Yes, she "saw nothing wrong with it." How virtuous. She did resist the idea that there was such a notion as a "moral duty," however, particularly when it conflicted with one's self interest.
Yes, she "saw nothing wrong with it." How virtuous. She did resist the idea that there was such a notion as a "moral duty," however, particularly when it conflicted with one's self interest.
Well, she didn't belive in God, so she couldn't prove the necessity/value of a moral duty.
This is a huge gap in her philosophical system.
I think of as being kind of like calculus.
In calculus, you learn how to calculate the load on a parabolic dam, for example. No real dam is a perfect parabola, though... because no real dam site will accomodate a perfect parabola.
That doesn't mean calculus is useless for calculating the load on an actual dam. It simply means that finite-element means must be used to account for all the detailed forces on a real dam, and calculus is used on each element separately. Computer power is used to come up with an actual value for the force, but the computer is just acting as an accounting device.

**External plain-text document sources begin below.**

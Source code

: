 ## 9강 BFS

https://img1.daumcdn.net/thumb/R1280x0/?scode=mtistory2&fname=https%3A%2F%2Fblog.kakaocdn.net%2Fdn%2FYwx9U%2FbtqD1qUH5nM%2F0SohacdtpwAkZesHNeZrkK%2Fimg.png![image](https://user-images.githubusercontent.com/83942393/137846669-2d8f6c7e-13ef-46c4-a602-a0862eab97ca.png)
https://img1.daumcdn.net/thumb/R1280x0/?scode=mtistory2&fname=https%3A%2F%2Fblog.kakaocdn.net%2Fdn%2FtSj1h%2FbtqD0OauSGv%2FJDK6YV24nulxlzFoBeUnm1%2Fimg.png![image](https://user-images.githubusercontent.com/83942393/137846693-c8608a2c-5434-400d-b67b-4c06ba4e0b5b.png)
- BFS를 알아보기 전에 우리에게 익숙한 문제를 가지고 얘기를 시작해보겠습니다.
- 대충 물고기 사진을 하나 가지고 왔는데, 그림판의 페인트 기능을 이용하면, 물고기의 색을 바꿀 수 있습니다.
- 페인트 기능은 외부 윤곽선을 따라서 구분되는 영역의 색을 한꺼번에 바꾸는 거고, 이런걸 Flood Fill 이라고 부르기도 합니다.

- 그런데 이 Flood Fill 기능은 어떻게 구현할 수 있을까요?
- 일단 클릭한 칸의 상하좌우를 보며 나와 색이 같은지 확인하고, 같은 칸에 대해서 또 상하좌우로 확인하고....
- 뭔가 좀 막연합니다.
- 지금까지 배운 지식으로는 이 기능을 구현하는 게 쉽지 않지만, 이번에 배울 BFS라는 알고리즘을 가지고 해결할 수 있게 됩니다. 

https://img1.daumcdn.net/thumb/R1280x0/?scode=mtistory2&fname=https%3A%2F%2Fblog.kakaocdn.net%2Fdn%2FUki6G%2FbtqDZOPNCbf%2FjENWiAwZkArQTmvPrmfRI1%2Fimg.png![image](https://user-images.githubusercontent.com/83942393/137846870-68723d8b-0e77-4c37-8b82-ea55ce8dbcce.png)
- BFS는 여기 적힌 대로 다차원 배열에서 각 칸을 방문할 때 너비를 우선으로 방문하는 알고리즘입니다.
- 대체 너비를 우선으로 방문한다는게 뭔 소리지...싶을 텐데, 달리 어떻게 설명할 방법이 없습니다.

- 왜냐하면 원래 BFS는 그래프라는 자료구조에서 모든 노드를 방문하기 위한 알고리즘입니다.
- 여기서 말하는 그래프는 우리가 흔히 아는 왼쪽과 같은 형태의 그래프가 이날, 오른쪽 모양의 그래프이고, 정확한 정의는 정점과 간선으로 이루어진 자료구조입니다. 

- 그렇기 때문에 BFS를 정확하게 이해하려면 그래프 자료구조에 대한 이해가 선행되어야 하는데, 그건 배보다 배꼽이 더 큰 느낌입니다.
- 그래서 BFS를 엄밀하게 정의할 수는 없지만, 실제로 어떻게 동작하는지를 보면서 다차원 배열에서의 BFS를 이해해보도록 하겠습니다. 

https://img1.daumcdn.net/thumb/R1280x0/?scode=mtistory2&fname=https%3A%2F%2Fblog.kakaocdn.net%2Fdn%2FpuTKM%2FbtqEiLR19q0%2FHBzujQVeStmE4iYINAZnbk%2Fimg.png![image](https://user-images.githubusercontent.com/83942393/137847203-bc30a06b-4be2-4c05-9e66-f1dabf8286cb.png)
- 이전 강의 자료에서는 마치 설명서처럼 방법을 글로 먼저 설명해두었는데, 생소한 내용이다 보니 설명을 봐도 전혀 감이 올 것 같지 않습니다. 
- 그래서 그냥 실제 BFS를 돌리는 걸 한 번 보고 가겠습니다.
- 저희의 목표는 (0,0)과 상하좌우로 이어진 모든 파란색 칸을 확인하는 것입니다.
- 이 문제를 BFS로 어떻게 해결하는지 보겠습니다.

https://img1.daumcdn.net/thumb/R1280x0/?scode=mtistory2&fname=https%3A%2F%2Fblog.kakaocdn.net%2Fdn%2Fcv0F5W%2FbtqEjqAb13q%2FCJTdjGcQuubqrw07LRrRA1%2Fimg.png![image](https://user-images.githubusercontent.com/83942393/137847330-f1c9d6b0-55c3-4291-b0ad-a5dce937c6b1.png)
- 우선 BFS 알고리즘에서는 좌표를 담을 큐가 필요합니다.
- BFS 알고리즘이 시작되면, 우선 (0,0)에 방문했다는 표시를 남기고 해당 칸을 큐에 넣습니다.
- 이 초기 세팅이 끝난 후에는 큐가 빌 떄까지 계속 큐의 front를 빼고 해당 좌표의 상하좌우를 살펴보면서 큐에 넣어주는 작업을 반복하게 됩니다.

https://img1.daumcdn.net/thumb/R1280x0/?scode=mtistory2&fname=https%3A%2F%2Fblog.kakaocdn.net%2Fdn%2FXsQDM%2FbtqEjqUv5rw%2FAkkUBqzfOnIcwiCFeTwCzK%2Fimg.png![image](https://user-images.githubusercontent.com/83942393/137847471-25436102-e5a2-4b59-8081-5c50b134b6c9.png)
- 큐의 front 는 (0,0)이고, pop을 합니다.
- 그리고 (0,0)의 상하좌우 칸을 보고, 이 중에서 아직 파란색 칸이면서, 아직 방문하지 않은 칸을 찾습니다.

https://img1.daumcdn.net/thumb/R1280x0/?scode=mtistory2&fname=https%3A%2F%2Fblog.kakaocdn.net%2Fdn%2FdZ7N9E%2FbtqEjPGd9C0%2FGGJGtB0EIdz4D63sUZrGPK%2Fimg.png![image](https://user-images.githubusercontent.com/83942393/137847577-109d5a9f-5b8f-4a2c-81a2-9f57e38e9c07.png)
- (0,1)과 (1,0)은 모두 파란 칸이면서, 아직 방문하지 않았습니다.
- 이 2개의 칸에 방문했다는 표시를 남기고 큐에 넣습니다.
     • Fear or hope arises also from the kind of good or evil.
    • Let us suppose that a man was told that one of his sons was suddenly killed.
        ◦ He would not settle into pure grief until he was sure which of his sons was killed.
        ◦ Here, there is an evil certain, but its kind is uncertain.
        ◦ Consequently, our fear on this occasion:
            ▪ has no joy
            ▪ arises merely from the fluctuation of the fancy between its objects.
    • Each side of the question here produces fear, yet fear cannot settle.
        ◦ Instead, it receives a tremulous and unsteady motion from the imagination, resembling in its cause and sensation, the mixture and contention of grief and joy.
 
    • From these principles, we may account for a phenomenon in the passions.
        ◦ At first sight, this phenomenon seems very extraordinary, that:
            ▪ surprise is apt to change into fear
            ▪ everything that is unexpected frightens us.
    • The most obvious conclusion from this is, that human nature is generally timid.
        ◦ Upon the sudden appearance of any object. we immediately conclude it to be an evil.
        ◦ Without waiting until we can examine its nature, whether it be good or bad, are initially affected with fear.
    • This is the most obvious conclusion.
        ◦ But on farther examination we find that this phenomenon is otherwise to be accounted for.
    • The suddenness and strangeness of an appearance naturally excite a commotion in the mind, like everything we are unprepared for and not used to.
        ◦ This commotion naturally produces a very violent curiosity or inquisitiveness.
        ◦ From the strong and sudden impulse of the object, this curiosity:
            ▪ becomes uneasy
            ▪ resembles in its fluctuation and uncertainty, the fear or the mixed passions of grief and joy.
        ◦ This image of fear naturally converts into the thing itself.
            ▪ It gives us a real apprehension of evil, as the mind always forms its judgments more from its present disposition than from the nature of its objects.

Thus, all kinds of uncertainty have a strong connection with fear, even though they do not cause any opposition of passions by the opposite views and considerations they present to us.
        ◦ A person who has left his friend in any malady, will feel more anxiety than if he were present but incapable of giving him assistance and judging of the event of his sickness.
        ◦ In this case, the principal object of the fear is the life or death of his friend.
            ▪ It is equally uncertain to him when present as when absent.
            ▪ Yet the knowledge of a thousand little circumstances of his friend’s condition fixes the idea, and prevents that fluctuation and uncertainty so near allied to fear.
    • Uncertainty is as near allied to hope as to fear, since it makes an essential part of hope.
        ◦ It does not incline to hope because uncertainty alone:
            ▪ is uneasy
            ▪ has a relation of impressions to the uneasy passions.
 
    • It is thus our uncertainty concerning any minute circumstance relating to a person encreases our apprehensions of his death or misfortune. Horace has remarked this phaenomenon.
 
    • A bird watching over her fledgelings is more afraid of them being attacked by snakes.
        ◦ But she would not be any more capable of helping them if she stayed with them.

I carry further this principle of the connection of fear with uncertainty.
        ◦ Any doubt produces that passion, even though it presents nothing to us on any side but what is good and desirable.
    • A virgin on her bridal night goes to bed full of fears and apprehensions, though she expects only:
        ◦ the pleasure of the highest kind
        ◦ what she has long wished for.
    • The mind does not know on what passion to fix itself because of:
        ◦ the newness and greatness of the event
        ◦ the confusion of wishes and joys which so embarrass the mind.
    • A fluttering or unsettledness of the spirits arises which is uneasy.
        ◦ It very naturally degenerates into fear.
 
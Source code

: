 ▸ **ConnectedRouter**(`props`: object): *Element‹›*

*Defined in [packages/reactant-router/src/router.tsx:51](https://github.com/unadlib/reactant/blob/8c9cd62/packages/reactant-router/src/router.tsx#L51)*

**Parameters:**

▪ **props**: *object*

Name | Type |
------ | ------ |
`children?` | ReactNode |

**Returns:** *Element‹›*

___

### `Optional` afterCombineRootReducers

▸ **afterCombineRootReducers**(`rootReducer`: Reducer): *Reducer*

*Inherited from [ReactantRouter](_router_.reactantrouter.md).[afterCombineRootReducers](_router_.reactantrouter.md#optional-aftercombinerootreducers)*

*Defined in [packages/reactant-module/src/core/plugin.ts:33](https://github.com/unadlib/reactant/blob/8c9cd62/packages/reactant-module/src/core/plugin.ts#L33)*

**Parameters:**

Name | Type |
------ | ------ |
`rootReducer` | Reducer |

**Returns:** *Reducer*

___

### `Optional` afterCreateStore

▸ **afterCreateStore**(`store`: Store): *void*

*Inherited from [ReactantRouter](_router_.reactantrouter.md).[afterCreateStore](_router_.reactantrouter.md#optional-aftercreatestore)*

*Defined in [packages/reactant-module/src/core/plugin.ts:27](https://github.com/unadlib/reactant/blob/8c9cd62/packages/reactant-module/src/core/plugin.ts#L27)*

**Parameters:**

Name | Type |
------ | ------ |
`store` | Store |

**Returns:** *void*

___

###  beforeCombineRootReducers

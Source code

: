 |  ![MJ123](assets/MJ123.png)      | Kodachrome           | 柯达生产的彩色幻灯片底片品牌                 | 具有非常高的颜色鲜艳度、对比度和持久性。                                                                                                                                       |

My personal theory is that Ayn Rand eliminated God from her thinking for the same reason that a calculus textbooks analyze only highly simplified cases, like parabolic dams. They oversimplify the real world, but they do so to introduce the student to a very useful way of thinking, useful in its own right.
Obviously, we can't know how God felt about this. I'm glad I wasn't in Ms. Rand's place when I had to face Him on 6 March 1982.
And Rand was quite correct on that point.
>>>She did resist the idea that there was such a notion as a “moral duty,”
Only when the notion of “moral duty” involved self-sacrifice. That’s rather different.